Source texts of formatted documents
%%

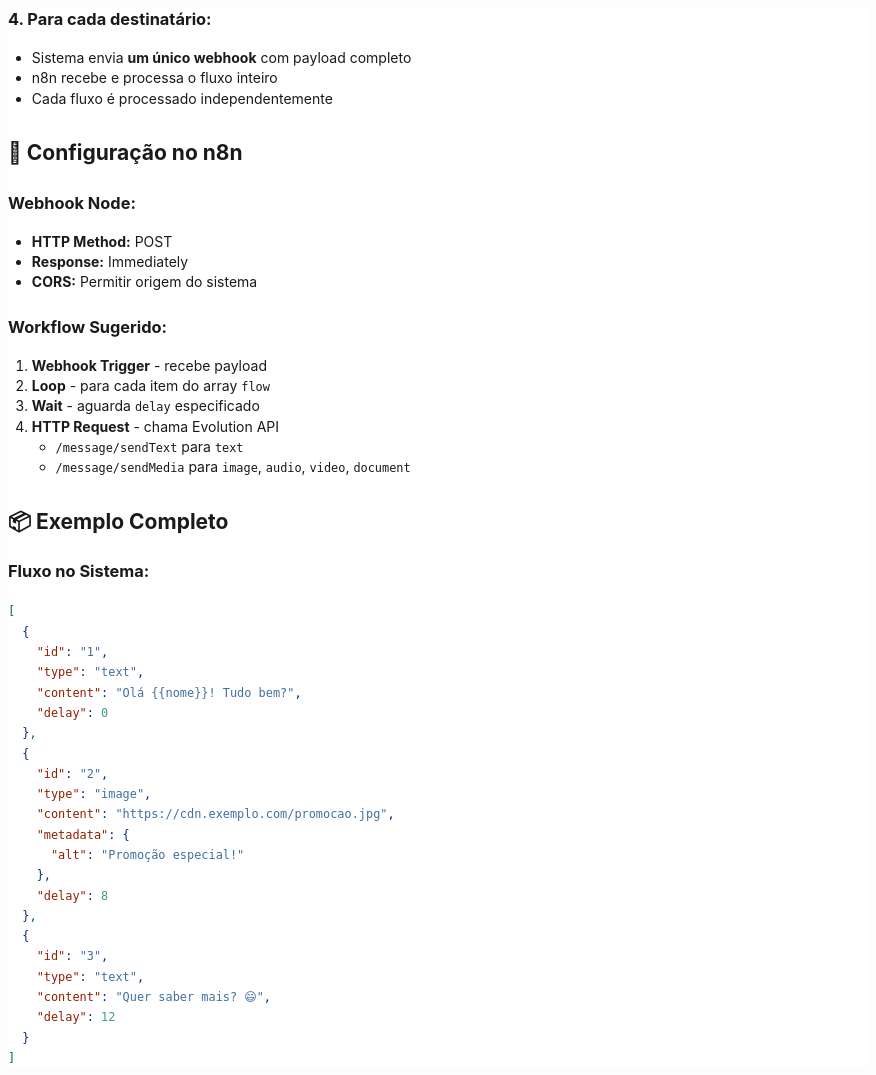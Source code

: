 ### **4. Para cada destinatário:**
- Sistema envia **um único webhook** com payload completo
- n8n recebe e processa o fluxo inteiro
- Cada fluxo é processado independentemente

## 🔧 Configuração no n8n

### **Webhook Node:**
- **HTTP Method:** POST
- **Response:** Immediately
- **CORS:** Permitir origem do sistema

### **Workflow Sugerido:**
1. **Webhook Trigger** - recebe payload
2. **Loop** - para cada item do array `flow`
3. **Wait** - aguarda `delay` especificado
4. **HTTP Request** - chama Evolution API
   - `/message/sendText` para `text`
   - `/message/sendMedia` para `image`, `audio`, `video`, `document`

## 📦 Exemplo Completo

### **Fluxo no Sistema:**
```json
[
  {
    "id": "1",
    "type": "text",
    "content": "Olá {{nome}}! Tudo bem?",
    "delay": 0
  },
  {
    "id": "2", 
    "type": "image",
    "content": "https://cdn.exemplo.com/promocao.jpg",
    "metadata": {
      "alt": "Promoção especial!"
    },
    "delay": 8
  },
  {
    "id": "3",
    "type": "text", 
    "content": "Quer saber mais? 😄",
    "delay": 12
  }
]
```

%%

- _Exercise requirements_
All of the data above needs to be retyped exactly, with the pictures removed.

- _Completed exercise_
Source code

: ### **4. Para cada destinatário:**
- Sistema envia **um único webhook** com payload completo
- n8n recebe e processa o fluxo inteiro
- Cada fluxo é processado independentemente

## 🔧 Configuração no n8n

### **Webhook Node:**
- **HTTP Method:** POST
- **Response:** Immediately
- **CORS:** Permitir origem do sistema

### **Workflow Sugerido:**
1. **Webhook Trigger** - recebe payload
2. **Loop** - para cada item do array `flow`
3. **Wait** - aguarda `delay` especificado
4. **HTTP Request** - chama Evolution API
   - `/message/sendText` para `text`
   - `/message/sendMedia` para `image`, `audio`, `video`, `document`

## 📦 Exemplo Completo

### **Fluxo no Sistema:**
```json
[
  {
    "id": "1",
    "type": "text",
    "content": "Olá {{nome}}! Tudo bem?",
    "delay": 0
  },
  {
    "id": "2", 
    "type": "image",
    "content": "https://cdn.exemplo.com/promocao.jpg",
    "metadata": {
      "alt": "Promoção especial!"
    },
    "delay": 8
  },
  {
    "id": "3",
    "type": "text", 
    "content": "Quer saber mais? 😄",
    "delay": 12
  }
]
```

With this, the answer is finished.